Database Benchmarking

I don’t believe much in benchmarking databases, I don’t think benchmarking results are very meaningful or indicative of what real applications will behave like. There are simply too many factors that benchmarks fail to account for.

Still, not having the slightest clue on db performance is also bad.

I will look at two databases in this post, two that do not compare well. But it’s not my goal to compare them and decide that one is better than the other (especially since they do different things), rather, I want to learn something about what they do.

The first is the ubiquitous sqlite. The second is a KV store of my own writing, nonblonde.

https://sourceforge.net/projects/nonblonde/

https://nonblonde.sourceforge.net/

Now clearly nonblonde doesn’t do what sqlite does. Sqlite does complex querying and knows quite a few tricks that nonblonde doesn’t. Hence it might be a bit wrong to compare two such mismatched databases, but again, the goal is to learn, not to draw conclusions.

For the tests in this post I will have long keys. No database likes long keys much and I expect all perform better with shorter keys. That’s only too bad. My keys will be 142 bytes long on average. Nothing unrealistic about them, they are URLs and file system paths.

Every key associates 40 bytes of data.

I’m trying to get the best performance out the two databases, but I will not go to great lengths.

I set sqlite on WAL mode. I mean to give both databases plenty of cache.

I know what they both do when they sync files on each edit. Sqlite docs say 60 transactions per second on a 7200RPM disk.
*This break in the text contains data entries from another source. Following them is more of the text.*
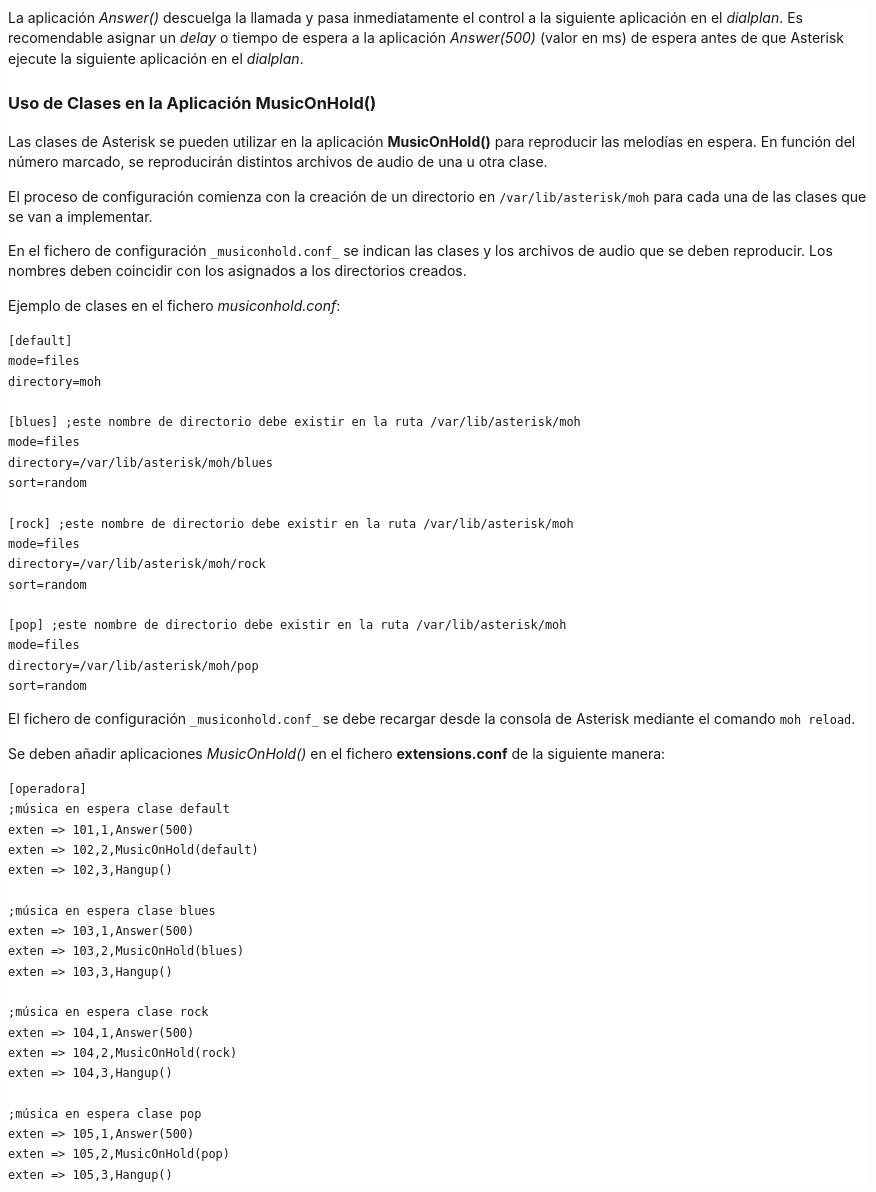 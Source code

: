 La aplicación _Answer()_ descuelga la llamada y pasa inmediatamente el control a la siguiente aplicación en el _dialplan_. Es recomendable asignar un _delay_ o tiempo de espera a la aplicación _Answer(500)_ (valor en ms) de espera antes de que Asterisk ejecute la siguiente aplicación en el _dialplan_.

### Uso de Clases en la Aplicación MusicOnHold()

Las clases de Asterisk se pueden utilizar en la aplicación **MusicOnHold()** para reproducir las melodías en espera. En función del número marcado, se reproducirán distintos archivos de audio de una u otra clase.

El proceso de configuración comienza con la creación de un directorio en `/var/lib/asterisk/moh` para cada una de las clases que se van a implementar.

En el fichero de configuración `_musiconhold.conf_` se indican las clases y los archivos de audio que se deben reproducir. Los nombres deben coincidir con los asignados a los directorios creados.

Ejemplo de clases en el fichero _musiconhold.conf_:

```asterisk
[default]
mode=files
directory=moh

[blues] ;este nombre de directorio debe existir en la ruta /var/lib/asterisk/moh
mode=files
directory=/var/lib/asterisk/moh/blues
sort=random

[rock] ;este nombre de directorio debe existir en la ruta /var/lib/asterisk/moh
mode=files
directory=/var/lib/asterisk/moh/rock
sort=random

[pop] ;este nombre de directorio debe existir en la ruta /var/lib/asterisk/moh
mode=files
directory=/var/lib/asterisk/moh/pop
sort=random
```

El fichero de configuración `_musiconhold.conf_` se debe recargar desde la consola de Asterisk mediante el comando `moh reload`.

Se deben añadir aplicaciones _MusicOnHold()_ en el fichero **extensions.conf** de la siguiente manera:

```asterisk
[operadora]
;música en espera clase default
exten => 101,1,Answer(500)
exten => 102,2,MusicOnHold(default)
exten => 102,3,Hangup()

;música en espera clase blues
exten => 103,1,Answer(500)
exten => 103,2,MusicOnHold(blues)
exten => 103,3,Hangup()

;música en espera clase rock
exten => 104,1,Answer(500)
exten => 104,2,MusicOnHold(rock)
exten => 104,3,Hangup()

;música en espera clase pop
exten => 105,1,Answer(500)
exten => 105,2,MusicOnHold(pop)
exten => 105,3,Hangup()
```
I have a SSD, but I need go no further. I will not test the disk syncying performance, I want to know what the database does with no syncing at all. This way, I can decide later what syncing policy suits my use.

I’ll do two insertions runs, first inserting 1M keys in an empty db in 64K batches, second inserting 64K, one per transaction.

Sqlite commands to setup the database:

PRAGMA cache_size=1048576;
PRAGMA journal_mode=WAL;
PRAGMA synchronous=OFF;
CREATE TABLE t1(a VARCHAR(640) primary key, c VARCHAR(40));
Pop. at startBatch sizeNo. batchesTotal keysSqlite timenonblonde time
First run06553616104857632s5s
Second run1048576165536655366.5s2.6s

We need to understand what the two databases are doing.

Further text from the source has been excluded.